* _Saved data entries_:
--------------------

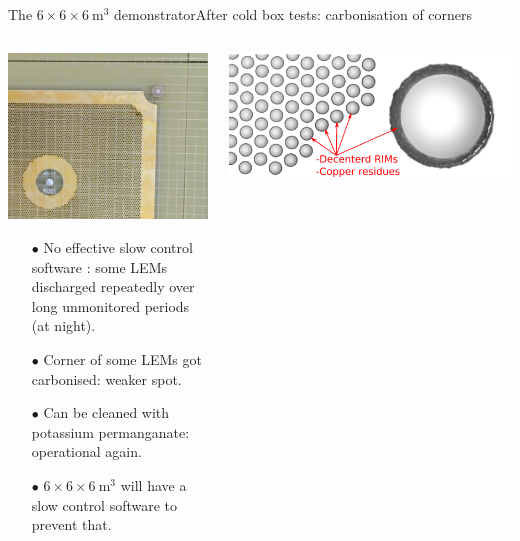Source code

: \documentclass[10pt]{beamer}
\begin{document}
       \begin{frame}{The \texorpdfstring{$6 \times 6 \times \SI{6}{\meter\cubed}$}{666} demonstrator}{After cold box tests: carbonisation of corners}
	       	\begin{scriptsize}
	       		\begin{columns}
	       			\begin{column}{0.4\textwidth}
	       				\includegraphics[width=\textwidth]{figures/666/carbonisation.png}\\
	       				\vfill
	       				\begin{itemize}
	       					\item[$\bullet$] No effective slow control software : some LEMs discharged repeatedly over long unmonitored periods (at night).
	       					\item[$\bullet$] Corner of some LEMs got carbonised: weaker spot.
	       					\item[$\bullet$] Can be cleaned with potassium permanganate: operational again.
	       					\item[$\bullet$] $6 \times 6 \times \SI{6}{\meter\cubed}$ will have a slow control software to prevent that.
	       				\end{itemize}
	       			\end{column}
	       			\hfill
	       			\begin{column}{0.6\textwidth}
	       				\includegraphics[width=\textwidth]{figures/666/decentered_rims.png}\\

\end{column}
\end{columns}
\end{scriptsize}
\end{frame}
\end{document}
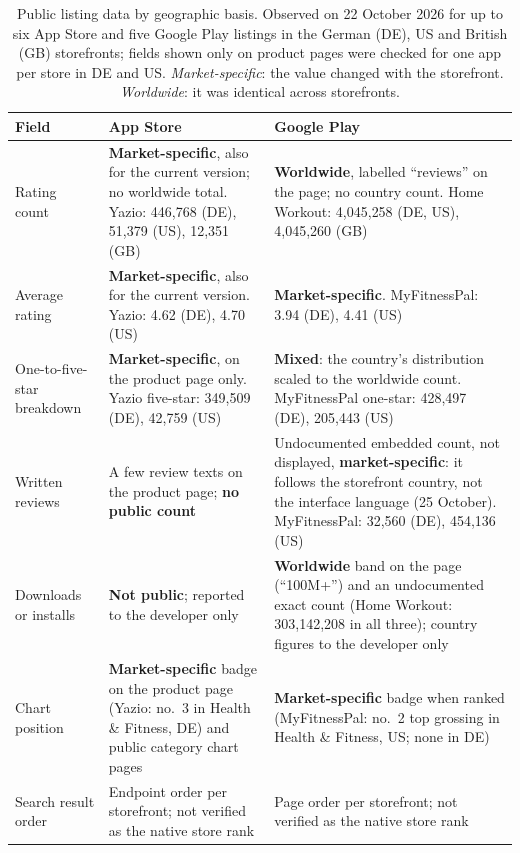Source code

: \begin{table}[t]
\centering
\begin{singlespace}
\caption[Public listing data by geographic basis]{Public listing data by geographic basis. Observed on 22 October 2026
for up to six App Store and five Google Play listings in the German (DE), US
and British (GB) storefronts; fields shown only on product pages were checked
for one app per store in DE and US\@. \emph{Market-specific}: the value changed
with the storefront. \emph{Worldwide}: it was identical across storefronts.
}
\label{tab:storefront-fields}
\small
\setlength{\aboverulesep}{0.25ex}\setlength{\belowrulesep}{0.35ex}
\begin{tabularx}{\textwidth}{@{}>{\raggedright\arraybackslash}p{2.3cm}>{\raggedright\arraybackslash}X>{\raggedright\arraybackslash}X@{}}
\toprule
\textbf{Field} & \textbf{App Store} & \textbf{Google Play} \\
\midrule
Rating count & \textbf{Market-specific}, also for the current version; no
  worldwide total. Yazio: 446{,}768 (DE), 51{,}379 (US), 12{,}351 (GB)
  & \textbf{Worldwide}, labelled \enquote{reviews} on the page; no country
  count. Home Workout: 4{,}045{,}258 (DE, US), 4{,}045{,}260 (GB) \\
\midrule
Average rating & \textbf{Market-specific}, also for the current version.
  Yazio: 4.62 (DE), 4.70 (US)
  & \textbf{Market-specific}. MyFitnessPal: 3.94 (DE), 4.41 (US) \\
\midrule
One-to-five-star breakdown & \textbf{Market-specific}, on the product page
  only. Yazio five-star: 349{,}509 (DE), 42{,}759 (US)
  & \textbf{Mixed}: the country's distribution scaled to the worldwide count.
  MyFitnessPal one-star: 428{,}497 (DE), 205{,}443 (US) \\
\midrule
Written reviews & A few review texts on the product page; \textbf{no public
  count}
  & Undocumented embedded count, not displayed, \textbf{market-specific}: it
  follows the storefront country, not the interface language (25 October).
  MyFitnessPal: 32{,}560 (DE), 454{,}136 (US) \\
\midrule
Downloads or installs & \textbf{Not public}; reported to the developer
  only~\parencite{apple2026acquisition}
  & \textbf{Worldwide} band on the page (\enquote{100M+}) and an
  undocumented exact count (Home Workout: 303{,}142{,}208 in all three);
  country figures to the developer only~\parencite{google2026playstatistics} \\
\midrule
Chart position & \textbf{Market-specific} badge on the product page (Yazio:
  no.~3 in Health \& Fitness, DE) and public category chart pages
  & \textbf{Market-specific} badge when ranked (MyFitnessPal: no.~2 top
  grossing in Health \& Fitness, US; none in DE) \\
\midrule
Search result order & Endpoint order per storefront; not verified as the
  native store rank
  & Page order per storefront; not verified as the native store rank \\
\bottomrule
\end{tabularx}
\end{singlespace}
\end{table}


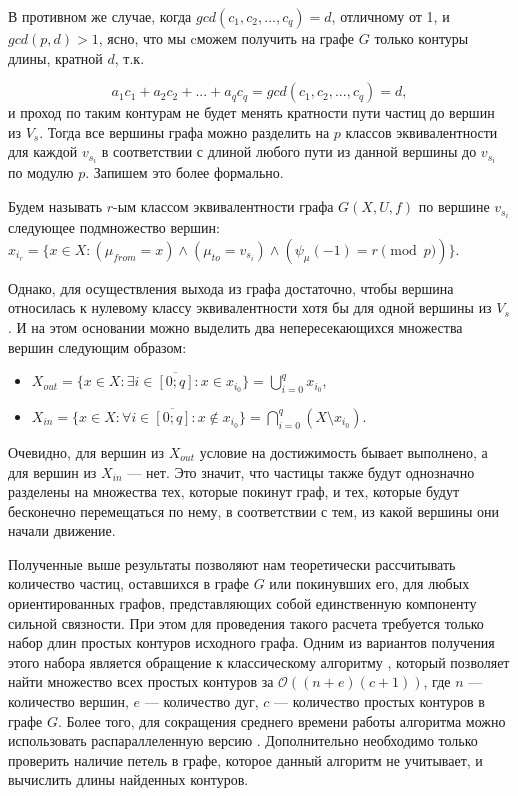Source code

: В противном же случае, когда $gcd(c_1, c_2, ... , c_q) = d$, отличному от 1, и $gcd(p,d) > 1$, ясно, что мы cможем получить на графе $G$ только контуры длины, кратной $d$, т.к. 

\begin{equation*}
a_1c_1 + a_2c_2 + ... + a_qc_q = gcd(c_1, c_2, ... , c_q) = d,
\end{equation*}	и проход по таким контурам не будет менять кратности пути частиц до вершин из $V_s$. Тогда все вершины графа можно разделить на $p$ классов эквивалентности для каждой $v_{s_i}$ в соответствии с длиной любого пути из данной вершины до $v_{s_i}$ по модулю $p$.
Запишем это более формально.

\begin{definition}
	Будем называть $r$-ым классом эквивалентности графа $G(X, U, f)$ по вершине $v_{s_i}$ следующее подмножество вершин: $x_{i_r} = \{x \in X: (\mu_{from} = x) \wedge (\mu_{to} = v_{s_i}) \wedge (\psi_\mu(-1) = r \pmod p) \}$.
\end{definition}

Однако, для осуществления выхода из графа достаточно, чтобы вершина относилась к нулевому классу эквивалентности хотя бы для одной вершины из $V_s$. И на этом основании можно выделить два непересекающихся множества вершин следующим образом:

\begin{itemize}
	\item $X_{out} = \{x \in X: \exists i \in \overline{ [0; q] } : x \in x_{i_0} \} = \bigcup\limits_{i=0}^q x_{i_0}$, 
	\item $X_{in} = \{x \in X: \forall i \in \overline{ [0; q] } : x \notin x_{i_0} \} = \bigcap\limits_{i=0}^q (X \setminus x_{i_0})$.
\end{itemize}

Очевидно, для вершин из $X_{out}$ условие на достижимость бывает выполнено, а для вершин из $X_{in}$ --- нет. Это значит, что частицы также будут однозначно разделены на множества тех, которые покинут граф, и тех, которые будут бесконечно перемещаться по нему, в соответствии с тем, из какой вершины они начали движение. 

Полученные выше результаты позволяют нам теоретически рассчитывать количество частиц, оставшихся в графе $G$ или покинувших его, для любых ориентированных графов, представляющих собой единственную компоненту сильной связности. При этом для проведения такого расчета требуется только набор длин простых контуров исходного графа. Одним из вариантов получения этого набора является обращение к классическому алгоритму \cite{Cir}, который позволяет найти множество всех простых контуров за $\mathcal{O}((n + e)(c + 1))$, где $n$ --- количество вершин, $e$ --- количество дуг, $c$ --- количество простых контуров в графе $G$. Более того, для сокращения среднего времени работы алгоритма можно использовать распараллеленную версию \cite{Par}. Дополнительно необходимо только проверить наличие петель в графе, которое данный алгоритм не учитывает, и вычислить длины найденных контуров.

--------------------

* _What to produce_: Each record should be copied exactly, and each image left out.

* _Task answer_:
Source code

: \documentclass[10pt]{beamer}
\begin{document}
       \begin{frame}{The \texorpdfstring{$6 \times 6 \times \SI{6}{\meter\cubed}$}{666} demonstrator}{After cold box tests: carbonisation of corners}
	       	\begin{scriptsize}
	       		\begin{columns}
	       			\begin{column}{0.4\textwidth}
	       				\includegraphics[width=\textwidth]{figures/666/carbonisation.png}\\
	       				\vfill
	       				\begin{itemize}
	       					\item[$\bullet$] No effective slow control software : some LEMs discharged repeatedly over long unmonitored periods (at night).
	       					\item[$\bullet$] Corner of some LEMs got carbonised: weaker spot.
	       					\item[$\bullet$] Can be cleaned with potassium permanganate: operational again.
	       					\item[$\bullet$] $6 \times 6 \times \SI{6}{\meter\cubed}$ will have a slow control software to prevent that.
	       				\end{itemize}
	       			\end{column}
	       			\hfill
	       			\begin{column}{0.6\textwidth}
	       				\includegraphics[width=\textwidth]{figures/666/decentered_rims.png}\\

\end{column}
\end{columns}
\end{scriptsize}
\end{frame}
\end{document}
Source code

: \begin{table}[t]
\centering
\begin{singlespace}
\caption[Public listing data by geographic basis]{Public listing data by geographic basis. Observed on 22 October 2026
for up to six App Store and five Google Play listings in the German (DE), US
and British (GB) storefronts; fields shown only on product pages were checked
for one app per store in DE and US\@. \emph{Market-specific}: the value changed
with the storefront. \emph{Worldwide}: it was identical across storefronts.
}
\label{tab:storefront-fields}
\small
\setlength{\aboverulesep}{0.25ex}\setlength{\belowrulesep}{0.35ex}
\begin{tabularx}{\textwidth}{@{}>{\raggedright\arraybackslash}p{2.3cm}>{\raggedright\arraybackslash}X>{\raggedright\arraybackslash}X@{}}
\toprule
\textbf{Field} & \textbf{App Store} & \textbf{Google Play} \\
\midrule
Rating count & \textbf{Market-specific}, also for the current version; no
  worldwide total. Yazio: 446{,}768 (DE), 51{,}379 (US), 12{,}351 (GB)
  & \textbf{Worldwide}, labelled \enquote{reviews} on the page; no country
  count. Home Workout: 4{,}045{,}258 (DE, US), 4{,}045{,}260 (GB) \\
\midrule
Average rating & \textbf{Market-specific}, also for the current version.
  Yazio: 4.62 (DE), 4.70 (US)
  & \textbf{Market-specific}. MyFitnessPal: 3.94 (DE), 4.41 (US) \\
\midrule
One-to-five-star breakdown & \textbf{Market-specific}, on the product page
  only. Yazio five-star: 349{,}509 (DE), 42{,}759 (US)
  & \textbf{Mixed}: the country's distribution scaled to the worldwide count.
  MyFitnessPal one-star: 428{,}497 (DE), 205{,}443 (US) \\
\midrule
Written reviews & A few review texts on the product page; \textbf{no public
  count}
  & Undocumented embedded count, not displayed, \textbf{market-specific}: it
  follows the storefront country, not the interface language (25 October).
  MyFitnessPal: 32{,}560 (DE), 454{,}136 (US) \\
\midrule
Downloads or installs & \textbf{Not public}; reported to the developer
  only~\parencite{apple2026acquisition}
  & \textbf{Worldwide} band on the page (\enquote{100M+}) and an
  undocumented exact count (Home Workout: 303{,}142{,}208 in all three);
  country figures to the developer only~\parencite{google2026playstatistics} \\
\midrule
Chart position & \textbf{Market-specific} badge on the product page (Yazio:
  no.~3 in Health \& Fitness, DE) and public category chart pages
  & \textbf{Market-specific} badge when ranked (MyFitnessPal: no.~2 top
  grossing in Health \& Fitness, US; none in DE) \\
\midrule
Search result order & Endpoint order per storefront; not verified as the
  native store rank
  & Page order per storefront; not verified as the native store rank \\
\bottomrule
\end{tabularx}
\end{singlespace}
\end{table}


Source code

: В противном же случае, когда $gcd(c_1, c_2, ... , c_q) = d$, отличному от 1, и $gcd(p,d) > 1$, ясно, что мы cможем получить на графе $G$ только контуры длины, кратной $d$, т.к. 

\begin{equation*}
a_1c_1 + a_2c_2 + ... + a_qc_q = gcd(c_1, c_2, ... , c_q) = d,
\end{equation*}	и проход по таким контурам не будет менять кратности пути частиц до вершин из $V_s$. Тогда все вершины графа можно разделить на $p$ классов эквивалентности для каждой $v_{s_i}$ в соответствии с длиной любого пути из данной вершины до $v_{s_i}$ по модулю $p$.
Запишем это более формально.

\begin{definition}
	Будем называть $r$-ым классом эквивалентности графа $G(X, U, f)$ по вершине $v_{s_i}$ следующее подмножество вершин: $x_{i_r} = \{x \in X: (\mu_{from} = x) \wedge (\mu_{to} = v_{s_i}) \wedge (\psi_\mu(-1) = r \pmod p) \}$.
\end{definition}

Однако, для осуществления выхода из графа достаточно, чтобы вершина относилась к нулевому классу эквивалентности хотя бы для одной вершины из $V_s$. И на этом основании можно выделить два непересекающихся множества вершин следующим образом:

\begin{itemize}
	\item $X_{out} = \{x \in X: \exists i \in \overline{ [0; q] } : x \in x_{i_0} \} = \bigcup\limits_{i=0}^q x_{i_0}$, 
	\item $X_{in} = \{x \in X: \forall i \in \overline{ [0; q] } : x \notin x_{i_0} \} = \bigcap\limits_{i=0}^q (X \setminus x_{i_0})$.
\end{itemize}

Очевидно, для вершин из $X_{out}$ условие на достижимость бывает выполнено, а для вершин из $X_{in}$ --- нет. Это значит, что частицы также будут однозначно разделены на множества тех, которые покинут граф, и тех, которые будут бесконечно перемещаться по нему, в соответствии с тем, из какой вершины они начали движение. 

Полученные выше результаты позволяют нам теоретически рассчитывать количество частиц, оставшихся в графе $G$ или покинувших его, для любых ориентированных графов, представляющих собой единственную компоненту сильной связности. При этом для проведения такого расчета требуется только набор длин простых контуров исходного графа. Одним из вариантов получения этого набора является обращение к классическому алгоритму \cite{Cir}, который позволяет найти множество всех простых контуров за $\mathcal{O}((n + e)(c + 1))$, где $n$ --- количество вершин, $e$ --- количество дуг, $c$ --- количество простых контуров в графе $G$. Более того, для сокращения среднего времени работы алгоритма можно использовать распараллеленную версию \cite{Par}. Дополнительно необходимо только проверить наличие петель в графе, которое данный алгоритм не учитывает, и вычислить длины найденных контуров.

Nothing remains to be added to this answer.